How to Stop Email Notifications From Facebook
Facebook sends a lot of emails. Likes, comments, friend requests, event reminders, group activity, marketplace messages — if you haven't adjusted your settings, your inbox can fill up fast. The good news is that Facebook gives you granular control over exactly which emails it sends, and you can turn off some or all of them in just a few steps.
Here's how it works, what options are available, and what factors determine the right setup for your situation.
Why Facebook Sends So Many Emails
Facebook's email notifications serve two purposes: keeping you informed and pulling you back to the platform. By default, Facebook enables a wide range of email alerts because higher engagement benefits the platform. Unless you've actively changed these settings, you're likely receiving emails for nearly every type of activity tied to your account.
These notifications are separate from in-app notifications (the bell icon inside Facebook) and push notifications (alerts on your phone). Turning off email notifications doesn't affect the others — each channel has its own controls.
How to Turn Off Facebook Email Notifications
On Desktop (Facebook.com)
- Log into Facebook and click your profile picture in the top-right corner
- Select Settings & Privacy, then Settings
- In the left sidebar, click Notifications
- Click Email near the top of the notification settings page
- From here you'll see a master toggle labeled "Email Notifications" — turning this off stops all Facebook emails at once
- Alternatively, expand individual categories (comments, friend requests, groups, etc.) to turn off specific types while keeping others active
On Mobile (iOS or Android App)
- Tap the three horizontal lines (menu icon) — bottom-right on iOS, top-right on Android
- Scroll down and tap Settings & Privacy, then Settings
- Tap Notifications, then Email
- Toggle off individual notification types or use the master switch to disable all email notifications
From Your Email Inbox Directly
Every email Facebook sends includes an unsubscribe link at the bottom. Clicking it takes you directly to the relevant notification setting in your Facebook account. This is often the fastest route if you want to stop a specific type of email without navigating through the settings menu.
What the Settings Actually Control
| Notification Type | What Triggers It |
|---|---|
| Comments and reactions | Activity on your posts or posts you're tagged in |
| Friend requests | New requests and suggestions |
| Group activity | Posts, comments, and admin updates in groups you've joined |
| Events | Invitations, reminders, and RSVPs |
| Marketplace | Messages and listing activity |
| Security alerts | Login attempts, password changes |
| Page updates | Activity from Pages you follow or manage |
⚠️ One important exception: Facebook will continue sending security and account-related emails even if you disable all marketing and activity notifications. These include login alerts, two-factor authentication codes, and password reset emails. This is intentional — those emails exist for your account's protection and can't be fully suppressed through notification settings.

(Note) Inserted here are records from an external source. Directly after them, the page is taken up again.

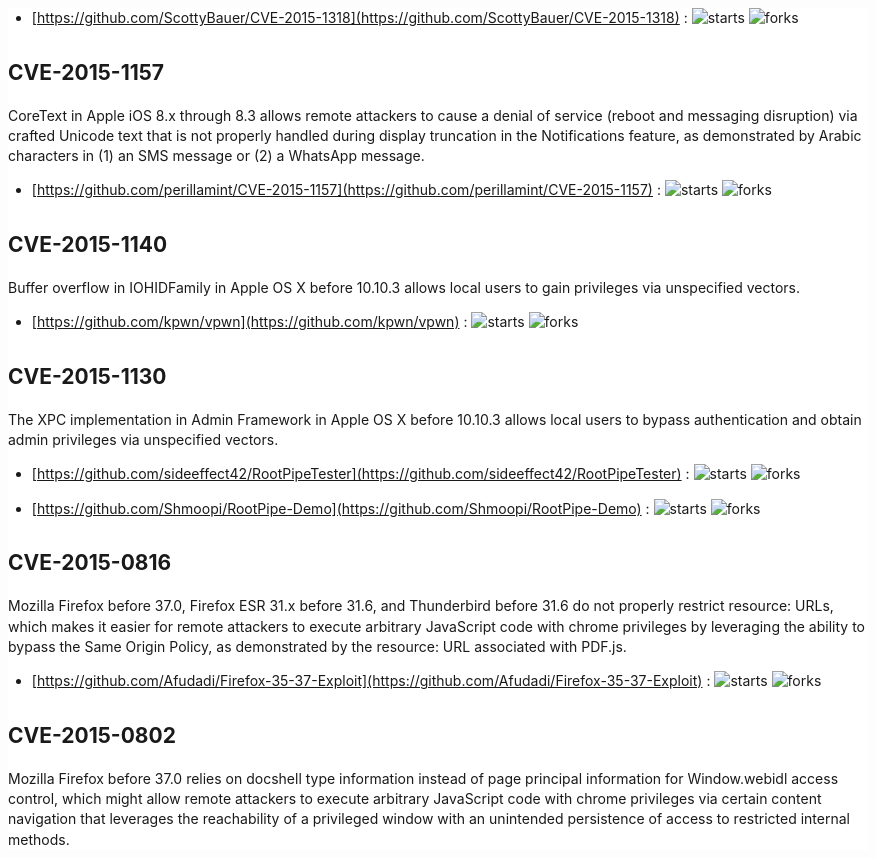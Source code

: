 

- [https://github.com/ScottyBauer/CVE-2015-1318](https://github.com/ScottyBauer/CVE-2015-1318) :  ![starts](https://img.shields.io/github/stars/ScottyBauer/CVE-2015-1318.svg) ![forks](https://img.shields.io/github/forks/ScottyBauer/CVE-2015-1318.svg)

## CVE-2015-1157
 CoreText in Apple iOS 8.x through 8.3 allows remote attackers to cause a denial of service (reboot and messaging disruption) via crafted Unicode text that is not properly handled during display truncation in the Notifications feature, as demonstrated by Arabic characters in (1) an SMS message or (2) a WhatsApp message.



- [https://github.com/perillamint/CVE-2015-1157](https://github.com/perillamint/CVE-2015-1157) :  ![starts](https://img.shields.io/github/stars/perillamint/CVE-2015-1157.svg) ![forks](https://img.shields.io/github/forks/perillamint/CVE-2015-1157.svg)

## CVE-2015-1140
 Buffer overflow in IOHIDFamily in Apple OS X before 10.10.3 allows local users to gain privileges via unspecified vectors.



- [https://github.com/kpwn/vpwn](https://github.com/kpwn/vpwn) :  ![starts](https://img.shields.io/github/stars/kpwn/vpwn.svg) ![forks](https://img.shields.io/github/forks/kpwn/vpwn.svg)

## CVE-2015-1130
 The XPC implementation in Admin Framework in Apple OS X before 10.10.3 allows local users to bypass authentication and obtain admin privileges via unspecified vectors.



- [https://github.com/sideeffect42/RootPipeTester](https://github.com/sideeffect42/RootPipeTester) :  ![starts](https://img.shields.io/github/stars/sideeffect42/RootPipeTester.svg) ![forks](https://img.shields.io/github/forks/sideeffect42/RootPipeTester.svg)

- [https://github.com/Shmoopi/RootPipe-Demo](https://github.com/Shmoopi/RootPipe-Demo) :  ![starts](https://img.shields.io/github/stars/Shmoopi/RootPipe-Demo.svg) ![forks](https://img.shields.io/github/forks/Shmoopi/RootPipe-Demo.svg)

## CVE-2015-0816
 Mozilla Firefox before 37.0, Firefox ESR 31.x before 31.6, and Thunderbird before 31.6 do not properly restrict resource: URLs, which makes it easier for remote attackers to execute arbitrary JavaScript code with chrome privileges by leveraging the ability to bypass the Same Origin Policy, as demonstrated by the resource: URL associated with PDF.js.



- [https://github.com/Afudadi/Firefox-35-37-Exploit](https://github.com/Afudadi/Firefox-35-37-Exploit) :  ![starts](https://img.shields.io/github/stars/Afudadi/Firefox-35-37-Exploit.svg) ![forks](https://img.shields.io/github/forks/Afudadi/Firefox-35-37-Exploit.svg)

## CVE-2015-0802
 Mozilla Firefox before 37.0 relies on docshell type information instead of page principal information for Window.webidl access control, which might allow remote attackers to execute arbitrary JavaScript code with chrome privileges via certain content navigation that leverages the reachability of a privileged window with an unintended persistence of access to restricted internal methods.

Variables That Affect Your Experience
Not everyone's Facebook email situation looks the same. A few factors shape which approach makes sense:
How many Facebook products you use. If you manage a Facebook Page, run ads, or use Marketplace regularly, some email categories carry more practical value. Blanket "turn everything off" works fine for casual personal accounts but might cause you to miss time-sensitive information if you're running a business page.
How you primarily access Facebook. If you check the app daily, in-app notifications already surface everything email would tell you. In that case, disabling all Facebook emails is low-risk. If you rarely open the app, some email notifications may be the only way you'd know about important account activity.
Your email client's filtering capabilities. Some users prefer to keep Facebook emails enabled but filtered into a dedicated folder rather than the main inbox. Gmail, Outlook, and Apple Mail all support filter rules that can move emails from a specific sender automatically. This approach preserves the option to check them occasionally without inbox clutter.
Whether you use Facebook Login on third-party apps. If you use Facebook to log into other services, those platforms may have separate notification settings. Turning off Facebook's email notifications doesn't stop those services from sending their own emails — you'd need to manage those individually.
The Gap Between "Off" and "Less"
The binary choice — all on or all off — isn't the only option. Facebook's notification settings let you tune things at a fairly detailed level. You might want to keep security alerts and Marketplace messages but turn off everything related to groups and events. Or you might want to reduce notification frequency without eliminating it entirely.
🔔 Some notification types also have frequency controls rather than just on/off toggles — for example, group digests can sometimes be set to weekly summaries instead of individual emails for every post.
What the settings menu offers is a starting point. How much of that control is worth using — and which specific notifications actually matter — depends on how you use Facebook, how much you rely on other notification channels, and how much inbox management you're willing to do.
Your inbox setup, your usage habits, and your tolerance for email volume are ultimately the variables the settings menu can't fill in for you.